11. März 2010
Der war’s!
Im Moment wird viel über die Krise in Griechenland geredet. Die dortigen Regierungen haben eine Tradition gepflegt, über zunehmende Verschuldung Wohltaten für Pressure Groups zu finanzieren. So weit, so wenig ungewöhnlich. Nur hat man es dort etwas übertrieben, indem man zum einen versuchte, die wahre Lage nicht nur mit den üblichen Tricks, sondern auch mit plumper Fälschung zu verschleiern, und indem man zum anderen ein wenig zu sehr von diesem süßen Honig kostete. Jetzt ist der Katzenjammer natürlich groß, und gerade die deutsche Regierung will und kann es natürlich nicht zugeben, dass eben das, nämlich hemmungslos über die eigenen Verhältnisse zu leben in der begründeten Hoffnung, der Pappi bzw. die Bundesmutti würden das bedauernswerte Kind schon nicht ins Unglück rutschen lassen, eine natürliche Versuchung innerhalb von sich als Schicksalsgemeinschaft begreifenden Gemeinschaften ist, so wie es einer veralteten Denke anhängende deutsche VWL-Professoren schon immer geunkt hatten, wie es aber auch Teil einer umfassenderen Kritik sein kann.
Um von all dem abzulenken, präsentiert uns die Politik einen neuen Feind: die Spekulanten. Nebenan beim Antibürokratieteam hat Sascha Tamm einen schönen Beitrag dazu geschrieben, dem ich noch diese Links hinterherschieben möchte:
“Wirrnis und Wahrheit” (FAZ)
“Euro-Spekulanten gehen leer aus” (Handelsblatt)

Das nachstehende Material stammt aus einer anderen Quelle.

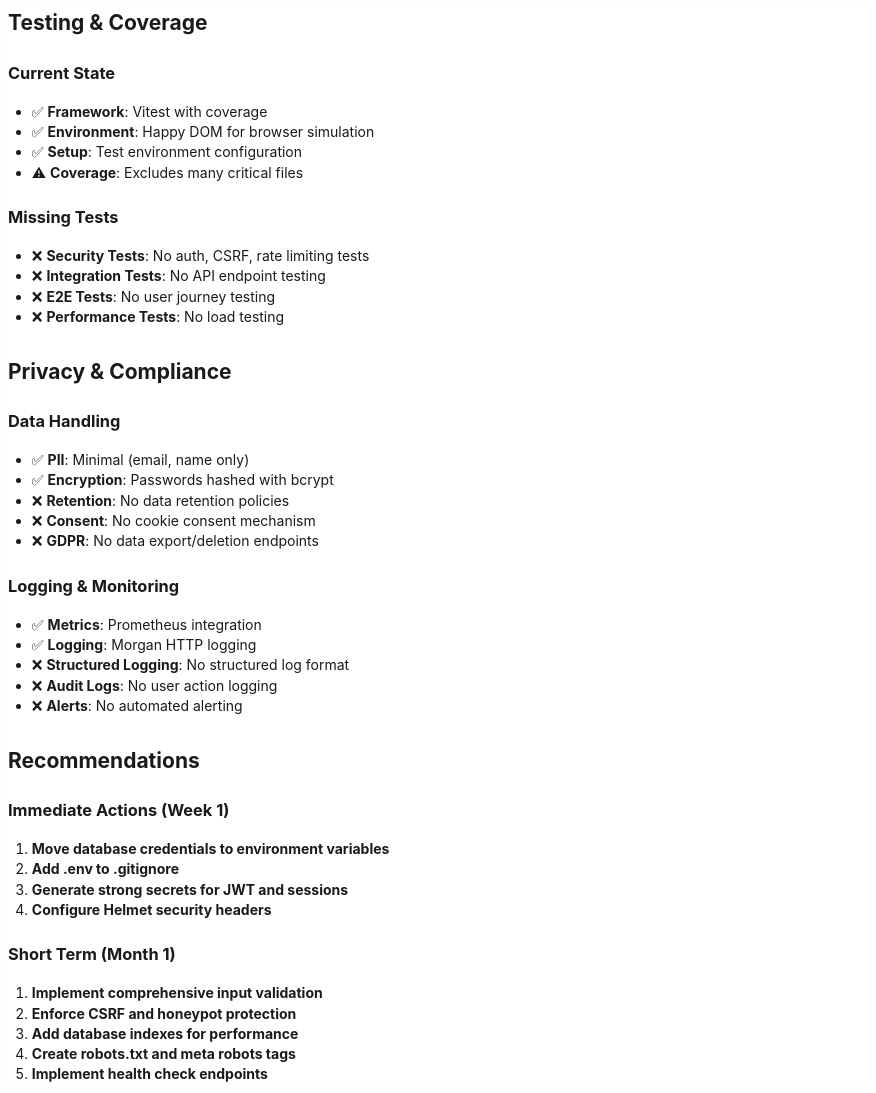 ## Testing & Coverage

### Current State

- ✅ **Framework**: Vitest with coverage
- ✅ **Environment**: Happy DOM for browser simulation
- ✅ **Setup**: Test environment configuration
- ⚠️ **Coverage**: Excludes many critical files

### Missing Tests

- ❌ **Security Tests**: No auth, CSRF, rate limiting tests
- ❌ **Integration Tests**: No API endpoint testing
- ❌ **E2E Tests**: No user journey testing
- ❌ **Performance Tests**: No load testing

## Privacy & Compliance

### Data Handling

- ✅ **PII**: Minimal (email, name only)
- ✅ **Encryption**: Passwords hashed with bcrypt
- ❌ **Retention**: No data retention policies
- ❌ **Consent**: No cookie consent mechanism
- ❌ **GDPR**: No data export/deletion endpoints

### Logging & Monitoring

- ✅ **Metrics**: Prometheus integration
- ✅ **Logging**: Morgan HTTP logging
- ❌ **Structured Logging**: No structured log format
- ❌ **Audit Logs**: No user action logging
- ❌ **Alerts**: No automated alerting

## Recommendations

### Immediate Actions (Week 1)

1. **Move database credentials to environment variables**
2. **Add .env to .gitignore**
3. **Generate strong secrets for JWT and sessions**
4. **Configure Helmet security headers**

### Short Term (Month 1)

1. **Implement comprehensive input validation**
2. **Enforce CSRF and honeypot protection**
3. **Add database indexes for performance**
4. **Create robots.txt and meta robots tags**
5. **Implement health check endpoints**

“Elf Wahrheiten über „finanzielle Massenvernichtungswaffen“” (Handelsblatt)
Aber Vorsicht: Dieses Wissen, das in den öffentlich-rechtlichen Qualitätsmedien noch nicht angekommen ist, könnte Sie am Stammtisch oder in Ihrem Ortsverein auf unangenehme Weise isolieren. Jetzt, wo man den geeigneten Täter gefunden hat.
Verfasst von Rayson um 22:18 Uhr in der Kategorie Politik,Wirtschaft,Wirtschaftspolitik (Trackback)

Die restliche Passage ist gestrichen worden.